Some people have a low bar for spoilers. A very, very low bar. Just knowing that there is a twist in a story seems to make them livid, because now they’ll have to expect one, and they didn’t before. You ever see The Sixth Sense? Pretend you never saw it if you did, and imagine me telling you there’s a HUGE twist at the end. One you won’t see coming, and it totally makes the movie. Well, I guess we should consider that story spoiled. It’s totally ruined because when you sit down and watch it you’ll be… what, exactly? Angrily searching the screen for clues? Huffing and puffing that the story isn’t a straight line with no conflicts? Stamping your feet, waiting for that inevitable twist, just so you can say you were angry that you knew it was coming?

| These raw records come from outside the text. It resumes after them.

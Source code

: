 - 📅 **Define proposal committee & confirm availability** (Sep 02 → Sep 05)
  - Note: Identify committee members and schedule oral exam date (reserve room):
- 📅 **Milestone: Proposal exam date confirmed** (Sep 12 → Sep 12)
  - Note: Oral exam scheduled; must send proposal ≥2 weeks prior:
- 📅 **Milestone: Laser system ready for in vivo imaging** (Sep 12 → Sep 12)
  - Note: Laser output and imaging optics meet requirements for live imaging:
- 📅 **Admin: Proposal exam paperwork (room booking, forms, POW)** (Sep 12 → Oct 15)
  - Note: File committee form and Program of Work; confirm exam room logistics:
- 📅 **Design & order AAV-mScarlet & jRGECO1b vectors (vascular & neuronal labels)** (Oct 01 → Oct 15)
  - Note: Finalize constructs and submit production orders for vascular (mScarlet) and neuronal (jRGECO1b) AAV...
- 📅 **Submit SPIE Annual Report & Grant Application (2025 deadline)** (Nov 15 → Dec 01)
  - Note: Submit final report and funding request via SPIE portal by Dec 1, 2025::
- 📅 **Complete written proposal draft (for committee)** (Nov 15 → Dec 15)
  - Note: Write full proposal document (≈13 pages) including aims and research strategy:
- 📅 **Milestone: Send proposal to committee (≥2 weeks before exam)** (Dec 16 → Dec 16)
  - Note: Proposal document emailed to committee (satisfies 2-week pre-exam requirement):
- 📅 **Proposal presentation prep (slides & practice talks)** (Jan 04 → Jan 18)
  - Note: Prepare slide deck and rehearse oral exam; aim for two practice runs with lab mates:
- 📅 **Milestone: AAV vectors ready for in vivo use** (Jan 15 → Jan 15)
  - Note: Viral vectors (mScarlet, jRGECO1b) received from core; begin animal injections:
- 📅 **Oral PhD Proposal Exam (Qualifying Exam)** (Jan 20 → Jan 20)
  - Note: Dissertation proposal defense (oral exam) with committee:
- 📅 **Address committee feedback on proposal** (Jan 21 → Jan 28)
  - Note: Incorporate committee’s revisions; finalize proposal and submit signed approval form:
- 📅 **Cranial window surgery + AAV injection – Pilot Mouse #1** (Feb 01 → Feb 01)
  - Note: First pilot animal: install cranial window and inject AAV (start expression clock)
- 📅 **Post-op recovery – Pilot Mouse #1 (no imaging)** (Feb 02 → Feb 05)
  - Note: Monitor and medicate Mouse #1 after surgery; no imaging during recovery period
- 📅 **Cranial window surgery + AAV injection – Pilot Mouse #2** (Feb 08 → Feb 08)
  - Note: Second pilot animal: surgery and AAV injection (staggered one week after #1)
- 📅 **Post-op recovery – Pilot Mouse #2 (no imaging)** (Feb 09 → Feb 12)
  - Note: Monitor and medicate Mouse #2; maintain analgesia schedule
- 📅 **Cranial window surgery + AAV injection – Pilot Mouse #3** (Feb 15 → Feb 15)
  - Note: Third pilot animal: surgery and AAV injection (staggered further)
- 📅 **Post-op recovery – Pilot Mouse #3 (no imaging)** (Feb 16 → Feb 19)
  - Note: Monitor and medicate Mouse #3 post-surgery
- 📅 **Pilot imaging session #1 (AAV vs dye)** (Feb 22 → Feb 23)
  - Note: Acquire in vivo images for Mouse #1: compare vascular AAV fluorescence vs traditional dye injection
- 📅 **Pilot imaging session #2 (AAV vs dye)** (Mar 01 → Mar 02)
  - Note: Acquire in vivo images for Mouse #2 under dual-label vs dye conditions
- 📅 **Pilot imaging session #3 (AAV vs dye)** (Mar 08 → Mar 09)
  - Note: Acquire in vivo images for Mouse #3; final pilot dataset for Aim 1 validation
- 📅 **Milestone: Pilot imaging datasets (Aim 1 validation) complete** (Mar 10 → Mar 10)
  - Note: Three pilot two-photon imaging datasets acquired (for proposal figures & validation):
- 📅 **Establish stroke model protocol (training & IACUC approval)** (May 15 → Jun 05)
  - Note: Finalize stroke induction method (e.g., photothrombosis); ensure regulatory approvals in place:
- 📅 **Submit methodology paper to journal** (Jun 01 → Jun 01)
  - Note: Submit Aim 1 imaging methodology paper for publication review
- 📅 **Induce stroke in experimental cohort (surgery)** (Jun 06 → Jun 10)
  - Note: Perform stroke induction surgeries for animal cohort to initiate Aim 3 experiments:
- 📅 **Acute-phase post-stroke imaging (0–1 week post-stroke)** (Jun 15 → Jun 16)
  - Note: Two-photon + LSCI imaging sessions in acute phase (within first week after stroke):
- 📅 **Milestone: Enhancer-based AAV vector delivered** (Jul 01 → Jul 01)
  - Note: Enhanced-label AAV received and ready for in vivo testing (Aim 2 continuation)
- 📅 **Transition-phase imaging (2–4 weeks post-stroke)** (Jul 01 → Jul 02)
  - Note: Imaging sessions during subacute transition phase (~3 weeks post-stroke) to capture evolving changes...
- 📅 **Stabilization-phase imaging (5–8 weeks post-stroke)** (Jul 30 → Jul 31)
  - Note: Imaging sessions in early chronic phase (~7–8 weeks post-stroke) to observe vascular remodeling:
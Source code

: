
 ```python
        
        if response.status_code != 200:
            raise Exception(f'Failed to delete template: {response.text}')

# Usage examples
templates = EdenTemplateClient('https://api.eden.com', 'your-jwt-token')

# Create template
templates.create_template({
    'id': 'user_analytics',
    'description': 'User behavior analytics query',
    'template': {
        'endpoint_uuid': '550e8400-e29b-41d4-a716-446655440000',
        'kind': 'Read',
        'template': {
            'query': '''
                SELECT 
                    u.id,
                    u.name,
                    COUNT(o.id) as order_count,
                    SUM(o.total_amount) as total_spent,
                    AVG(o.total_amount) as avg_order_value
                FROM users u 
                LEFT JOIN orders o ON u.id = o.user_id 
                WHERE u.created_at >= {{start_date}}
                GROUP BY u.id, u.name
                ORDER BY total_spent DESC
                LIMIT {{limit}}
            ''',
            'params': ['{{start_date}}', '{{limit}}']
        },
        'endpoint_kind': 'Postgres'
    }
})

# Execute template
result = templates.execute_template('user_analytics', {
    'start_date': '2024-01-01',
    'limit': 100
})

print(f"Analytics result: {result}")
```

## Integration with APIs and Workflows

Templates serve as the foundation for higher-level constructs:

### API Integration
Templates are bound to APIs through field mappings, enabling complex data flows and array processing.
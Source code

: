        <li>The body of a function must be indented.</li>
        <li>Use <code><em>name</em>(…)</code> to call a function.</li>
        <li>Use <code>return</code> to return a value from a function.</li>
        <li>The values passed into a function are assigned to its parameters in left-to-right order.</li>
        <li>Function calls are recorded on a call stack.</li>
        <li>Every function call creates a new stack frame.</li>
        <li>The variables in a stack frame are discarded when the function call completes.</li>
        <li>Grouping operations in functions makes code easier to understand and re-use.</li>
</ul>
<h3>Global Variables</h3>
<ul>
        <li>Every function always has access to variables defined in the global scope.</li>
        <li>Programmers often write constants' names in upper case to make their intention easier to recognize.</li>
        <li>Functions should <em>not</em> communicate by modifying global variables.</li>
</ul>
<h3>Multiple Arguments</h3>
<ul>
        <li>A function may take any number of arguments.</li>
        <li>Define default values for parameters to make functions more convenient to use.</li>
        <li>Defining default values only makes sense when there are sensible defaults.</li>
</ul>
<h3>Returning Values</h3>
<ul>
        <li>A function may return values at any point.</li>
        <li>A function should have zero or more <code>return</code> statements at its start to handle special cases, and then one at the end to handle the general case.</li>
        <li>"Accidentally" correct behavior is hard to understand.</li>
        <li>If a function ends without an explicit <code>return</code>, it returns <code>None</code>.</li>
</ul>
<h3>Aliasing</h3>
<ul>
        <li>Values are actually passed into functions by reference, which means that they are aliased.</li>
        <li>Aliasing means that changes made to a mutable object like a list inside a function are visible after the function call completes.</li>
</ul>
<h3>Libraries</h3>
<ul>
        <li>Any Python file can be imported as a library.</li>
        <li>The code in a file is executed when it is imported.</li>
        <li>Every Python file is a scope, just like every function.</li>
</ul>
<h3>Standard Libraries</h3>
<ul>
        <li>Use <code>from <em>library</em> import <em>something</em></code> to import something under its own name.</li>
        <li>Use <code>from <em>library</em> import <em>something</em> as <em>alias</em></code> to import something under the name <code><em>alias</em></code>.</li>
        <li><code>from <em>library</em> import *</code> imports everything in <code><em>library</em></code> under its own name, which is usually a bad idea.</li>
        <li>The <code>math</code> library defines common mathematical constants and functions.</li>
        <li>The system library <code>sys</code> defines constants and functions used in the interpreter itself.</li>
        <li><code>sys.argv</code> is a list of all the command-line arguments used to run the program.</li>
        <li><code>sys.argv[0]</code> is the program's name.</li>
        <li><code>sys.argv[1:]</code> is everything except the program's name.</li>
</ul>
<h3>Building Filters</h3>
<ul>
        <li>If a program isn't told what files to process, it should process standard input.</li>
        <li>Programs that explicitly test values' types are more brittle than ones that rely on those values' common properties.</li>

There’s so much more to experiencing a good story than just being surprised at what happens.
Think about all the stuff you’ve wanted to experience a second time. You’ve already seen it, read it, or played it, so nothing will surprise you. But still you open that first page and start anew. Why? Because it was good enough for you to come back for another pass, that’s why. The quality of the experience spoke to you somehow. Now maybe there was something major you missed and you don’t want to leave the experience without all the vital bullet points, but I’m betting that most people come back to relive something in that story that resonated with them. The thing is, it still resonates after a second, third, or one hundredth viewing. That’s what good stuff does.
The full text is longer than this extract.